The Ministry of HRD recently announced a new framework for ranking higher education institutions in India, since many Indian
institutes don’t rank too well in international rankings. The idea is to
generate a set of ranking parameters which are localized and country specific,
unlike the global parameters that other ranking organizations use.

The Wall Street Journal states that one of the reasons that Indian institutions don’t rank that high in
international rankings is because they are severely lacking in international
diversity – they don’t have enough international students, that is.

Some institutes have tried bridging this gap – IIT Bombay
already had a tie-up with Monash University, Australia, which recently expanded into its
own building
on the IIT B campus to provide dual-university PhDs in research.

Just yesterday, IIT Kanpur also announced a similar tie-up with Texas A&M University as well as a larger programme to increase their foreign student intake to boost their rankings.
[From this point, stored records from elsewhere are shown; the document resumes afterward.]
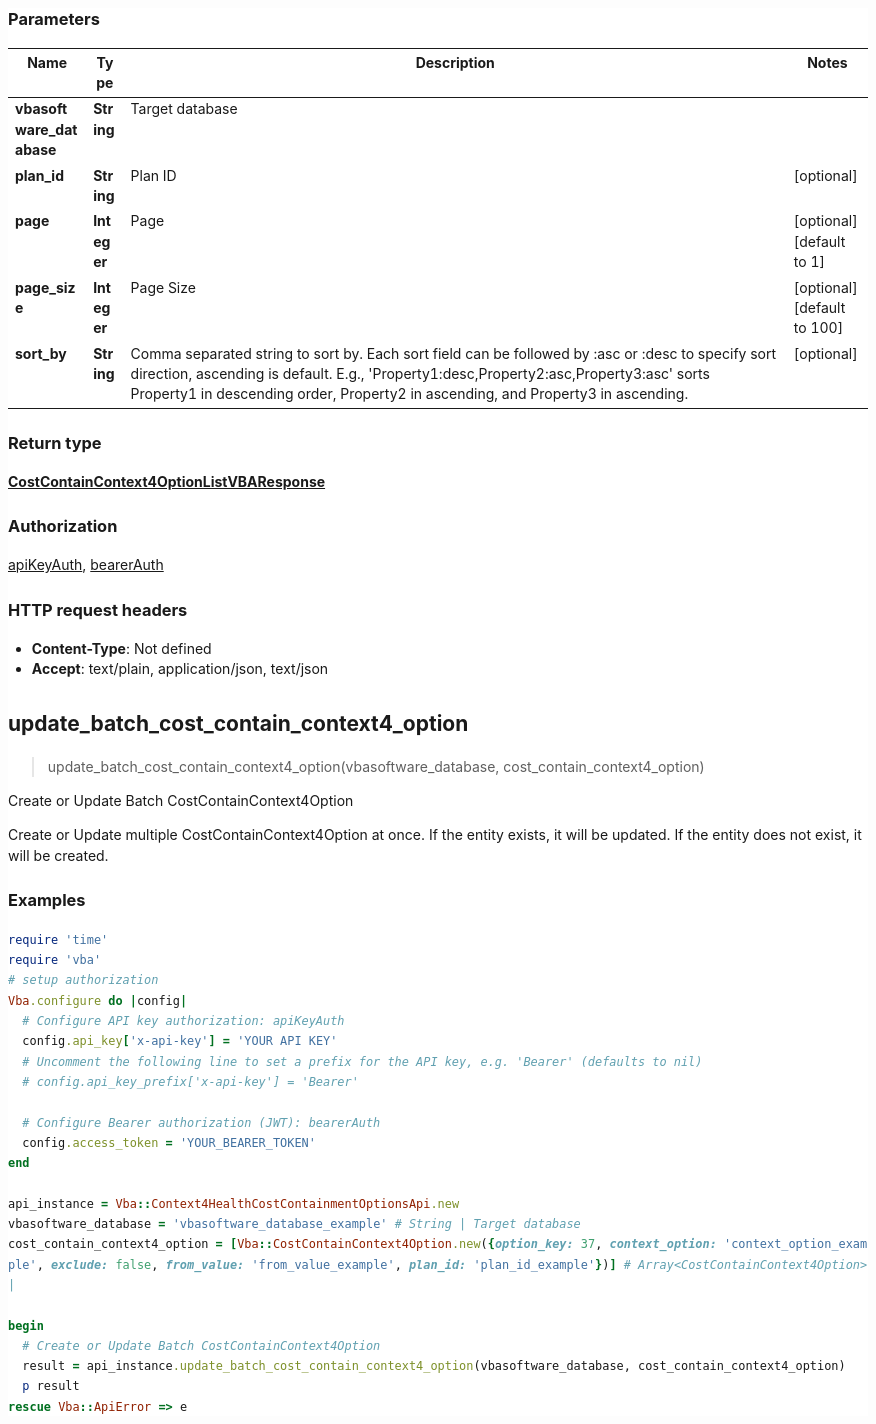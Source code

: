 ### Parameters

| Name | Type | Description | Notes |
| ---- | ---- | ----------- | ----- |
| **vbasoftware_database** | **String** | Target database |  |
| **plan_id** | **String** | Plan ID | [optional] |
| **page** | **Integer** | Page | [optional][default to 1] |
| **page_size** | **Integer** | Page Size | [optional][default to 100] |
| **sort_by** | **String** | Comma separated string to sort by. Each sort field can be followed by :asc or :desc to specify sort direction, ascending is default. E.g., &#39;Property1:desc,Property2:asc,Property3:asc&#39; sorts Property1 in descending order, Property2 in ascending, and Property3 in ascending. | [optional] |

### Return type

[**CostContainContext4OptionListVBAResponse**](CostContainContext4OptionListVBAResponse.md)

### Authorization

[apiKeyAuth](../README.md#apiKeyAuth), [bearerAuth](../README.md#bearerAuth)

### HTTP request headers

- **Content-Type**: Not defined
- **Accept**: text/plain, application/json, text/json


## update_batch_cost_contain_context4_option

> <MultiCodeResponseListVBAResponse> update_batch_cost_contain_context4_option(vbasoftware_database, cost_contain_context4_option)

Create or Update Batch CostContainContext4Option

Create or Update multiple CostContainContext4Option at once.  If the entity exists, it will be updated.  If the entity does not exist, it will be created.

### Examples

```ruby
require 'time'
require 'vba'
# setup authorization
Vba.configure do |config|
  # Configure API key authorization: apiKeyAuth
  config.api_key['x-api-key'] = 'YOUR API KEY'
  # Uncomment the following line to set a prefix for the API key, e.g. 'Bearer' (defaults to nil)
  # config.api_key_prefix['x-api-key'] = 'Bearer'

  # Configure Bearer authorization (JWT): bearerAuth
  config.access_token = 'YOUR_BEARER_TOKEN'
end

api_instance = Vba::Context4HealthCostContainmentOptionsApi.new
vbasoftware_database = 'vbasoftware_database_example' # String | Target database
cost_contain_context4_option = [Vba::CostContainContext4Option.new({option_key: 37, context_option: 'context_option_example', exclude: false, from_value: 'from_value_example', plan_id: 'plan_id_example'})] # Array<CostContainContext4Option> | 

begin
  # Create or Update Batch CostContainContext4Option
  result = api_instance.update_batch_cost_contain_context4_option(vbasoftware_database, cost_contain_context4_option)
  p result
rescue Vba::ApiError => e
```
While some decry rankings as a whole, calling them fake,
flawed, or fixed, others do use them to take decisions. There are no universal
standard parameters that can be used which will be valid for all institutions
across the world and a comparison be drawn from them to rank these
institutions. On one hand, the MHRD’s move can be welcomed, given that they will
supposedly use locally specific parameters. Yet, others can say that they are
finding grapes sour since Indian institutes are absent from the top ranks. They
would prefer that the Indian institutes try improving their quality using the
existing parameters, like student diversity. However, this kind of move is also
fraught with its own tensions – the IITs & their ilk are barely able to
fulfil local requirements, and trying to ape international standards may pull
them further apart from national needs.

In the end, what matters most is how useful any move is to
the end user – the student & society at large. Rankings should not be the
reason for any action taken by the institutes. If any move helps improve the institute’s
rankings, it just is a good by-product – just like molasses, a by-product of the
sugar manufacturing process, are sweeter than the sugar itself.